De verdachte is deswege strafbaar, nu geen feiten of omstandigheden gebleken zijn die die strafbaarheid zouden opheffen of uitsluiten.
Voorzover de verdachte met zijn lezing dat [betrok[betrokkene] hem zou hebben gedwongen tot deelname aan de ten laste gelegde overval heeft bedoeld een beroep te doen op psychische overmacht wordt dit verweer verworpen.

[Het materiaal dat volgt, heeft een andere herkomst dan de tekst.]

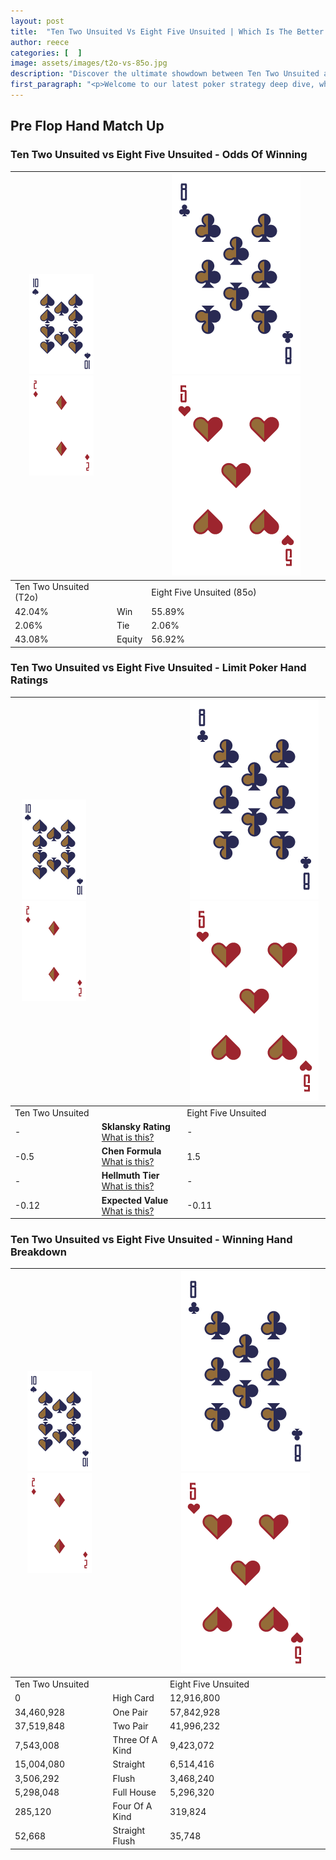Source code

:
 ```yaml
---
layout: post
title:  "Ten Two Unsuited Vs Eight Five Unsuited | Which Is The Better Hand In Poker? A Complete Guide"
author: reece
categories: [  ]
image: assets/images/t2o-vs-85o.jpg
description: "Discover the ultimate showdown between Ten Two Unsuited and Eight Five Unsuited in poker! Uncover the odds, strategies, and scenarios where one hand triumphs over the other. Get ready to up your poker game with this thrilling analysis."
first_paragraph: "<p>Welcome to our latest poker strategy deep dive, where we're pitting two distinct hands against each other in a high-stakes showdown: Ten Two Unsuited vs Eight Five Unsuited.</p><p>In the dynamic world of poker, every decision counts, and knowing which hand holds the upper hand is key to your success at the table.</p><p>In this article, we'll dissect these two hands, explore the scenarios where one dominates the other, and equip you with the knowledge to make strategic choices that can tip the odds in your favor.</p><p>Get ready to unravel the intriguing dynamics of these poker hands and elevate your game to new heights.</p>"
---
```




[comment]: # (sp0)

## Pre Flop Hand Match Up

<div class="table hand-ratings" markdown="1"> 



### Ten Two Unsuited vs Eight Five Unsuited - Odds Of Winning


    
| ![image info](assets/images/hand1/T.png) ![image info](assets/images/hand1/2o.png) |  | ![image info](assets/images/hand2/8.png) ![image info](assets/images/hand2/5o.png) |
| -------- | -------- | -------- |
| Ten Two Unsuited (T2o) |  | Eight Five Unsuited (85o) |
| 42.04% | Win | 55.89% |
| 2.06% | Tie | 2.06% |
| 43.08% | Equity | 56.92% |




[comment]: # (sp1)



### Ten Two Unsuited vs Eight Five Unsuited - Limit Poker Hand Ratings


    
| ![image info](assets/images/hand1/T.png) ![image info](assets/images/hand1/2o.png) |  | ![image info](assets/images/hand2/8.png) ![image info](assets/images/hand2/5o.png) |
| -------- | -------- | -------- |
| Ten Two Unsuited |  | Eight Five Unsuited |
| - | **Sklansky Rating** [What is this?](/sklansky-rating-explained) | - |
| -0.5 | **Chen Formula** [What is this?](/chen-formula-explained) | 1.5 |
| - | **Hellmuth Tier** [What is this?](/Hellmuth-tier-explained) | - |
| -0.12 | **Expected Value** [What is this?](/expected-value-explained) | -0.11 |




[comment]: # (sp2)



### Ten Two Unsuited vs Eight Five Unsuited - Winning Hand Breakdown


    
| ![image info](assets/images/hand1/T.png) ![image info](assets/images/hand1/2o.png) |  | ![image info](assets/images/hand2/8.png) ![image info](assets/images/hand2/5o.png) |
| -------- | -------- | -------- |
| Ten Two Unsuited |  | Eight Five Unsuited |
| 0 | High Card | 12,916,800 |
| 34,460,928 | One Pair | 57,842,928 |
| 37,519,848 | Two Pair | 41,996,232 |
| 7,543,008 | Three Of A Kind | 9,423,072 |
| 15,004,080 | Straight | 6,514,416 |
| 3,506,292 | Flush | 3,468,240 |
| 5,298,048 | Full House | 5,296,320 |
| 285,120 | Four Of A Kind | 319,824 |
| 52,668 | Straight Flush | 35,748 |




[comment]: # (sp3)



</div>

[comment]: # (sp4)



[comment]: # (sp5)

De rechtbank is op grond van hetgeen de verdachte daaromtrent naar voren heeft gebracht en hetgeen daaromtrent uit de zich in het dossier bevindende stukken van het voorbereidend onderzoek blijkt van oordeel, dat niet aannemelijk is geworden dat verdachte onder een zodanige druk van die [betrokkene] heeft gestaan en een zodanige angst voor die [betrokkene] heeft gehad, dat hij als gevolg daarvan redelijkerwijs geen weerstand kon bieden aan de wens van die [betrokkene] om deel te nemen aan de ten laste gelegde overval. Daar komt bij dat verdachte heeft verklaard dat hij onder invloed was van cocaïne en dat hij van zichzelf weet dat hij als gevolg van het gebruik van cocaïne angstig wordt. Verdachte heeft zelfs verklaard dat hij niet voor de door hem veronderstelde druk van [betrokkene] zou zijn bezweken indien hij geen cocaïne zou hebben gebruikt. Dit brengt met zich mee dat verdachte zich zelf in een gemoedstoestand heeft gebracht waardoor hij ontvankelijk werd voor de door hem veronderstelde door [betrokkene] uitgeoefende druk en dat er in dat geval derhalve sprake is van culpa in causa.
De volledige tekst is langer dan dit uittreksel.